What is required:
Search the records below for the word "into" and show every line where it occurs.

(Saved entries)
•••

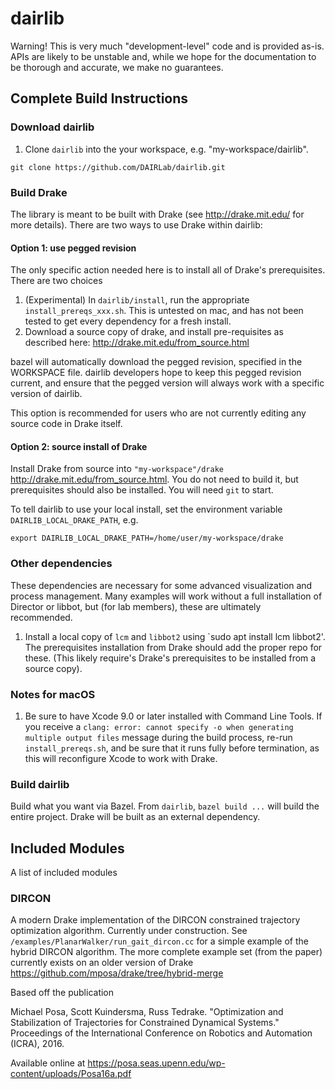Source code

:# dairlib
Warning! This is very much "development-level" code and is provided as-is. APIs are likely to be unstable and, while we hope for the documentation to be thorough and accurate, we make no guarantees.

## Complete Build Instructions

### Download dairlib
1. Clone `dairlib` into the your workspace, e.g. "my-workspace/dairlib".
```
git clone https://github.com/DAIRLab/dairlib.git
```

### Build Drake
The library is meant to be built with Drake (see http://drake.mit.edu/ for more details). There are two ways to use Drake within dairlib:
#### Option 1: use pegged revision
The only specific action needed here is to install all of Drake's prerequisites. There are two choices
1. (Experimental) In `dairlib/install`, run the appropriate `install_prereqs_xxx.sh`. This is untested on mac, and has not been tested to get every dependency for a fresh install.
2. Download a source copy of drake, and install pre-requisites as described here: http://drake.mit.edu/from_source.html

bazel will automatically download the pegged revision, specified in the WORKSPACE file. dairlib developers hope to keep this pegged revision current, and ensure that the pegged version will always work with a specific version of dairlib.

This option is recommended for users who are not currently editing any source code in Drake itself. 
#### Option 2: source install of Drake
Install Drake from source into `"my-workspace"/drake` http://drake.mit.edu/from_source.html. You do not need to build it, but prerequisites should also be installed. You will need `git` to start.

To tell dairlib to use your local install, set the environment variable `DAIRLIB_LOCAL_DRAKE_PATH`, e.g.
```
export DAIRLIB_LOCAL_DRAKE_PATH=/home/user/my-workspace/drake
```

### Other dependencies
These dependencies are necessary for some advanced visualization and process management. Many examples will work without a full installation of Director or libbot, but (for lab members), these are ultimately recommended. 
1. Install a local copy of `lcm` and `libbot2` using `sudo apt install lcm libbot2'. The prerequisites installation from Drake should add the proper repo for these. (This likely require's Drake's prerequisites to be installed from a source copy).

### Notes for macOS

1. Be sure to have Xcode 9.0 or later installed with Command Line Tools. If you receive a `clang: error: cannot specify -o when generating multiple output files` message during the build process, re-run `install_prereqs.sh`, and be sure that it runs fully before termination, as this will reconfigure Xcode to work with Drake.

### Build dairlib
Build what you want via Bazel. From `dairlib`, `bazel build ...` will build the entire project. Drake will be built as an external dependency.

## Included Modules
A list of included modules

### DIRCON
A modern Drake implementation of the DIRCON constrained trajectory optimization algorithm. Currently under construction. See `/examples/PlanarWalker/run_gait_dircon.cc` for a simple example of the hybrid DIRCON algorithm. The more complete example set (from the paper) currently exists on an older version of Drake https://github.com/mposa/drake/tree/hybrid-merge

Based off the publication

Michael Posa, Scott Kuindersma, Russ Tedrake. "Optimization and Stabilization of Trajectories for Constrained Dynamical Systems." Proceedings of the International Conference on Robotics and Automation (ICRA), 2016. 

Available online at https://posa.seas.upenn.edu/wp-content/uploads/Posa16a.pdf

•••

Result:
1. Clone `dairlib` into the your workspace, e.g. "my-workspace/dairlib".
Install Drake from source into `"my-workspace"/drake` http://drake.mit.edu/from_source.html. You do not need to build it, but prerequisites should also be installed. You will need `git` to start.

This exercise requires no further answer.